On EA’s Next Act and It’s Vision for Sports & Sports Fandom
EA’s planned “take private” by a triumvirate of investors consisting of Saudi Arabia’s Public Investment Fund, private equity giant Silver Lake, and Jared Kushner’s Affinity is, in many ways, straightforward. At the time of the deal, EA’s stock was up 14.1% year-to-date and since January 1, 2021, it had grown only 17.2%, spending most of that four-and-a-half year period underwater.
EA’s stock price doldrums reflected several challenges. For example, a series of unconsummated talks to sell the company to (or merge it with) other major media companies, most notably The Walt Disney Company and Comcast/NBCUniversal. There was similar skepticism that cash-rich Big Tech would splurge on an acquisition of EA (there had been skepticism that the Biden administration regulatory regime would approve such a deal, but in the meantime Big Tech has moved away from video games and separately, toward highly capital-intensive AI). For the past several years, net bookings have also been mostly flat to down (2022: $7.52B, 2023: $7.34B, 2024: $7.43B, 2025: $7.35B), as has adjusted EBITDA ($2.17B, $1.85B, $2.00B, $2.05B).

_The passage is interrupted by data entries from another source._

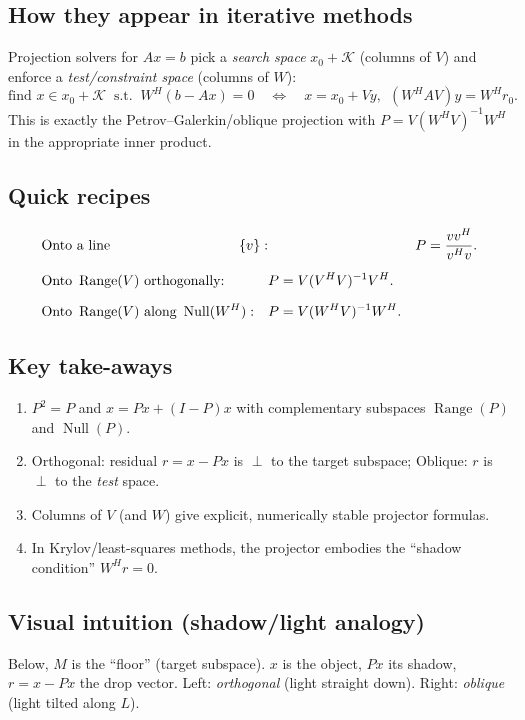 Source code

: \subsection*{How they appear in iterative methods}
Projection solvers for \(Ax=b\) pick a \emph{search space} \(x_0+\mathcal{K}\) (columns of \(V\)) and enforce a \emph{test/constraint space} (columns of \(W\)):
\[
    \text{find }x\in x_0+\mathcal{K}\ \text{ s.t. }\ W^H(b-Ax)=0
    \quad\Longleftrightarrow\quad
    x = x_0 + V y,\ \ (W^HAV)y=W^Hr_0.
\]
This is exactly the Petrov--Galerkin/oblique projection with \(P=V(W^HV)^{-1}W^H\) in the appropriate inner product.

\subsection*{Quick recipes}
\begin{align*}
     & \text{Onto a line } \span\{v\}:                 &  & P=\frac{vv^H}{v^Hv}. \\[2mm]
     & \text{Onto } \operatorname{Range}(V) \text{ orthogonally:}      &  & P=V(V^HV)^{-1}V^H.   \\[2mm]
     & \text{Onto } \operatorname{Range}(V) \text{ along } \operatorname{Null}(W^H): &  & P=V(W^HV)^{-1}W^H.
\end{align*}

\subsection*{Key take-aways}
\begin{enumerate}
    \item \(P^2=P\) and \(x=Px+(I-P)x\) with complementary subspaces \(\operatorname{Range}(P)\) and \(\operatorname{Null}(P)\).
    \item Orthogonal: residual \(r=x-Px\) is \(\perp\) to the target subspace; Oblique: \(r\) is \(\perp\) to the \emph{test} space.
    \item Columns of \(V\) (and \(W\)) give explicit, numerically stable projector formulas.
    \item In Krylov/least-squares methods, the projector embodies the “shadow condition” \(W^Hr=0\).
\end{enumerate}

\subsection*{Visual intuition (shadow/light analogy)}
Below, \(M\) is the ``floor'' (target subspace). \(x\) is the object, \(Px\) its shadow, \(r=x-Px\) the drop vector.
Left: \emph{orthogonal} (light straight down). Right: \emph{oblique} (light tilted along \(L\)).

Note that while EA’s sale price of $55B ranks second among all video game takeouts, the 25% premium paid on the unaffected stock price is relatively modest. Activision Blizzard sold for a 45% premium in 2022, while Zynga commanded +64%, and Keywords 67% (as Activision Blizzard was distressed at the time it negotiated its sale to Microsoft, there’s an argument to be made that the de facto premium was smaller than 45%).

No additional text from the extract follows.